事業計画(再建計画)の策定

事業計画とは

事業計画」とは、事業の目的を達成するための具体的な行動計画をいいます。

「経営計画」や「再建計画」と呼ばれているものも、「事業計画」の一つです。
企業が経営目的を達成するための具体的な行動計画が「経営計画」であり、企業再生(事業再生)を目的として作成される具体的な行動計画が「再建計画」であり、どれも「事業計画」です。

何を」「いつまでに」「どのように」実行するのか、具体的に定めたものが「事業計画」です。

 

事業計画の必要性・重要性

経営不振に陥る中小企業というのは、事業計画(経営計画)が作成されていなかった場合が多いようです。

事業計画があれば、経営の目的を達成するためにどのように行動すべきかが明確になっていることから、裏を返せば、目的が達成できないような状況になれば、それがはっきり分かり、経営の「黄色信号」となるのです。

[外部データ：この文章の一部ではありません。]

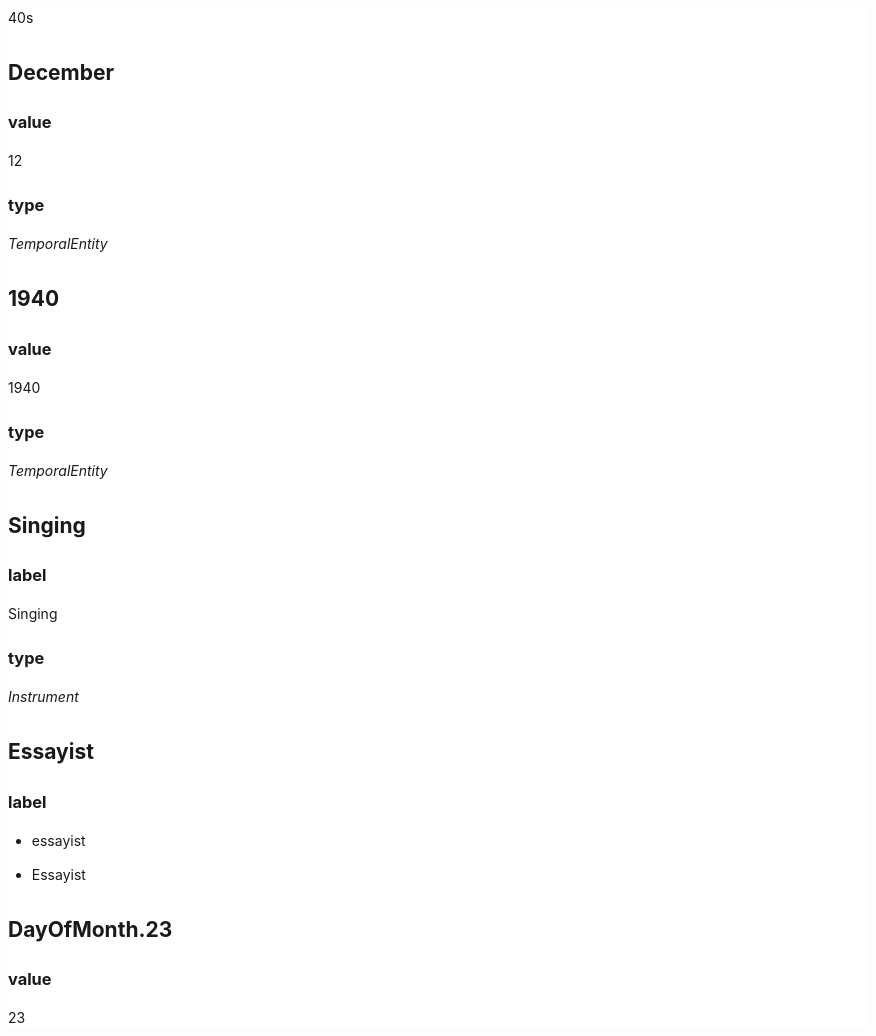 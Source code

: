 
40s

## December

### value


12

### type


*TemporalEntity*

## 1940

### value


1940

### type


*TemporalEntity*

## Singing

### label


Singing

### type


*Instrument*

## Essayist

### label

 - essayist

 - Essayist

## DayOfMonth.23

### value


23
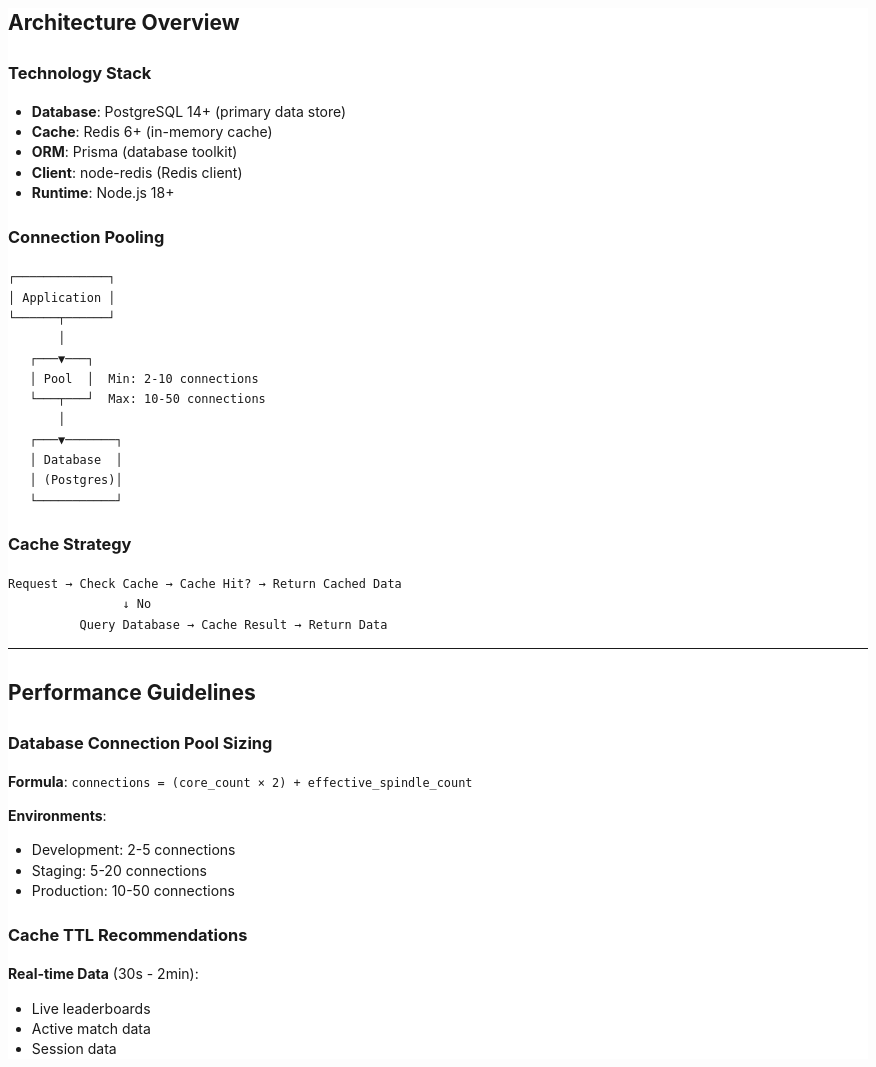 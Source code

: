 ## Architecture Overview

### Technology Stack

- **Database**: PostgreSQL 14+ (primary data store)
- **Cache**: Redis 6+ (in-memory cache)
- **ORM**: Prisma (database toolkit)
- **Client**: node-redis (Redis client)
- **Runtime**: Node.js 18+

### Connection Pooling

```
┌─────────────┐
│ Application │
└──────┬──────┘
       │
   ┌───▼───┐
   │ Pool  │  Min: 2-10 connections
   └───┬───┘  Max: 10-50 connections
       │
   ┌───▼───────┐
   │ Database  │
   │ (Postgres)│
   └───────────┘
```

### Cache Strategy

```
Request → Check Cache → Cache Hit? → Return Cached Data
                ↓ No
          Query Database → Cache Result → Return Data
```

---

## Performance Guidelines

### Database Connection Pool Sizing

**Formula**: `connections = (core_count × 2) + effective_spindle_count`

**Environments**:
- Development: 2-5 connections
- Staging: 5-20 connections
- Production: 10-50 connections

### Cache TTL Recommendations

**Real-time Data** (30s - 2min):
- Live leaderboards
- Active match data
- Session data
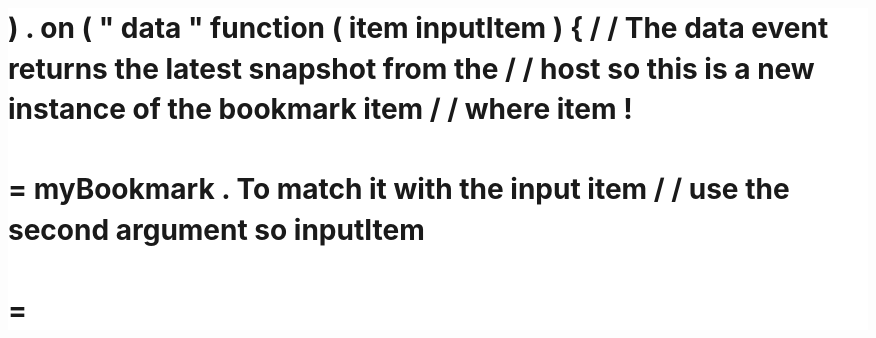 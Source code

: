 )
.
on
(
"
data
"
function
(
item
inputItem
)
{
/
/
The
data
event
returns
the
latest
snapshot
from
the
/
/
host
so
this
is
a
new
instance
of
the
bookmark
item
/
/
where
item
!
=
=
myBookmark
.
To
match
it
with
the
input
item
/
/
use
the
second
argument
so
inputItem
=
=
=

このように、順調に経営をしていたときでも、事業計画はとても有用なものです。
まして、現状を変革して、企業再生によりV字回復しようとする場合には、より具体的な行動計画が必須であることは言うまでもありません。

企業再生を成し遂げるために、何を・いつまでに・どのように実行すべきか、事業計画(再建計画)を定めることが必須です。
それは経営を再建するだけでなく、ふたたび企業再生する状況に陥らないようにすることにもつながります。

事業計画(再建計画)の作り方 - シンプルに

一般に、事業計画、経営計画というと、経済状況や市場環境など外部環境を分析することから始めて、自社の経営資源を詳細に分析し、それに基づいて経営方針や経営戦略を策定し、業績目標を決め、資金計画、設備投資計画、人員計画、損益計画などを作成し、、、と、おおがかりに作成する難解なイメージがあるのではないでしょうか。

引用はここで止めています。